Random coordinate descent (RCD) is based upon CCD, but with a number of alterations and additions:

  1. Instead of iterating through each dihedral angle sequentially along the loop backbone, angles are chosen randomly
  2. A spinor-matrix approach is used – this reduces loop closure times
  3. Various geometric filters are added at various points in the algorithm – either before, during or after loop closure.
  4. Switching‘  – if loop building fails, then the direction of loop building is changed to the opposite – for example, if the structure is being grown from the N-anchor, but doesn’t pass through the filters, then the loop is discarded and the next loop will be grown from the C-anchor. This should mean that the favoured loop closure direction naturally dominates.

The different geometric filters are as follows:

  1. A grid clash filter, which checks for clashes between the loop residues and the rest of the protein structure
  2. A loop clash filter, which checks for internal clashes between loop residues
  3. An adaptive Ramachandran filter, which restrains the dihedral angles to the allowed regions of the Ramachandran plot.

The Ramachandran filter is a good idea, since loop closure can change the dihedral angles of a structure significantly, moving them into disallowed regions. φ (phi) angles are restricted to the range between -175˚ and -40˚, and  ψ angles are restricted between -60˚ and 175˚ – this is basically the top left part of the Ramachandran plot. There are two exceptions: the  φ angle of proline is fixed, and the dihedral angles of glycine residues are not restricted at all. When placed inside the loop closure routine, the filter is ‘adaptive’ – if the calculated optimum angle is outside of the allowed region, the filter calculates the maximum possible rotation that would still be allowed. When these angle changes become too small, however, the restriction is removed entirely and the angle is allowed to change freely.

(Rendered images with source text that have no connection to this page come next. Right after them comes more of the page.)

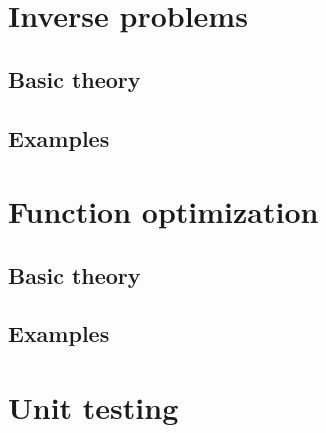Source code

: \documentclass[pdftex, a4paper, 10pt]{book}
\begin{document}
 
\chapter{Inverse problems}\label{InverseProblems}


\section{Basic theory}\label{BasicTheoryInverseProblems}


\section{Examples}\label{ExamplesInverseProblems}


 
\chapter{Function optimization}\label{FunctionOptimization}


\section{Basic theory}\label{BasicTheoryFunctionOptimization}

 
\section{Examples}\label{FunctionOptimizationExamples}

 

\appendix

\chapter{Unit testing}\label{UnitTesting}




\end{document}

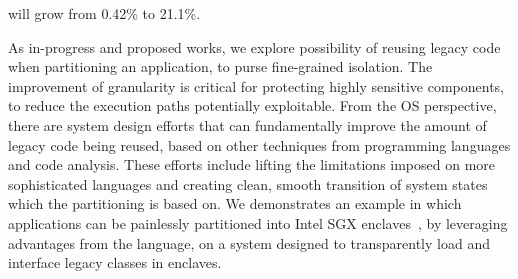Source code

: will grow from 0.42\% to 21.1\%.



As in-progress and proposed works,
we explore possibility of reusing legacy code when partitioning an application,
to purse fine-grained isolation.
The improvement of granularity is critical for protecting highly sensitive components,
to reduce the execution paths
potentially exploitable.
From the OS perspective,
there are system design efforts that
can fundamentally improve the amount of legacy code being reused,
based on other techniques from programming languages and code analysis.
These efforts include
lifting the limitations imposed on more sophisticated languages
and creating clean, smooth transition of system states
which the partitioning is based on.
We demonstrates an example
in which applications can be painlessly partitioned
into Intel SGX enclaves~\citep{intelsgx},
by leveraging advantages from the \java{} language,
on a system designed to transparently load and interface legacy \java{} classes in enclaves.


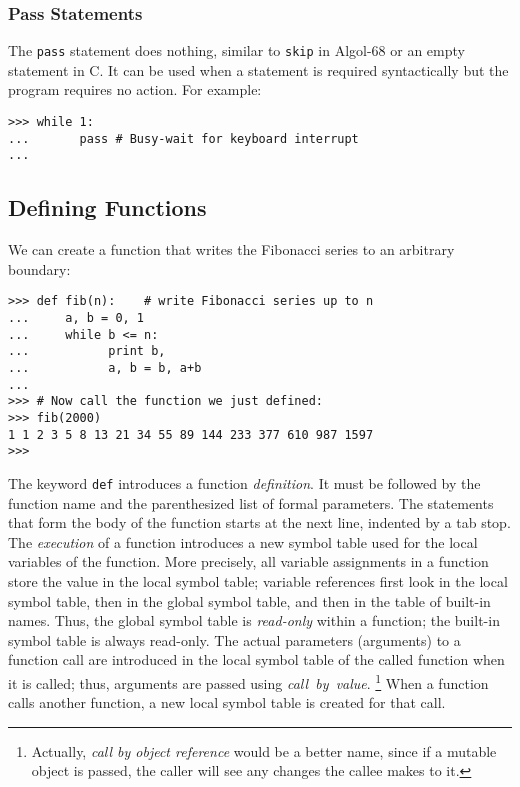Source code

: \subsubsection{Pass Statements}

The {\tt pass} statement does nothing, similar to {\tt skip} in Algol-68
or an empty statement in C.
It can be used when a statement is required syntactically but the
program requires no action.
For example:
\begin{code}\begin{verbatim}
>>> while 1:
...       pass # Busy-wait for keyboard interrupt
... 
\end{verbatim}\end{code}

\subsection{Defining Functions}

We can create a function that writes the Fibonacci series to an
arbitrary boundary:
\begin{code}\begin{verbatim}
>>> def fib(n):    # write Fibonacci series up to n
...     a, b = 0, 1
...     while b <= n:
...           print b,
...           a, b = b, a+b
... 
>>> # Now call the function we just defined:
>>> fib(2000)
1 1 2 3 5 8 13 21 34 55 89 144 233 377 610 987 1597
>>> 
\end{verbatim}\end{code}
The keyword
{\tt def}
introduces a function
{\it definition}.
It must be followed by the function name and the parenthesized list of
formal parameters.
The statements that form the body of the function starts at the next
line, indented by a tab stop.
The
{\it execution}
of a function introduces a new symbol table used for the local variables
of the function.
More precisely, all variable assignments in a function store the value
in the local symbol table; variable references first look in the local
symbol table, then in the global symbol table, and then in the table of
built-in names.
Thus, the global symbol table is
{\it read-only}
within a function; the built-in symbol table is always read-only.
The actual parameters (arguments) to a function call are introduced in
the local symbol table of the called function when it is called;
thus, arguments are passed using
{\it call\ by\ value}.%
\footnote{
	 Actually, {\it call  by  object reference} would be a better
	 name, since if a mutable object is passed, the caller will see
	 any changes the callee makes to it.
}
When a function calls another function, a new local symbol table is
created for that call.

By testing different combinations of filters in different places, the authors decided upon a final RCD algorithm. This version includes the grid clash filter during loop closure, and the Ramachandran filter applied both before and during loop closure. They then compare their method to some other loop closure algorithms – their method produces good results, outperforming all except a method called ‘direct tweak’ – the only other method tested that includes clash detection during loop closure. From this, the authors conclude that this is a key factor in generating accurate loop conformations. They also report that RCD is 6 to 17 times faster than direct tweak.

Overall, then, the authors of this paper have introduced an accurate and fast loop closure algorithm which outperforms most other methods. Currently, my research is focussed upon developing a new antibody-specific ab initio loop modelling method, and some of the concepts used in this paper would definitely be worth investigating further. Watch this space!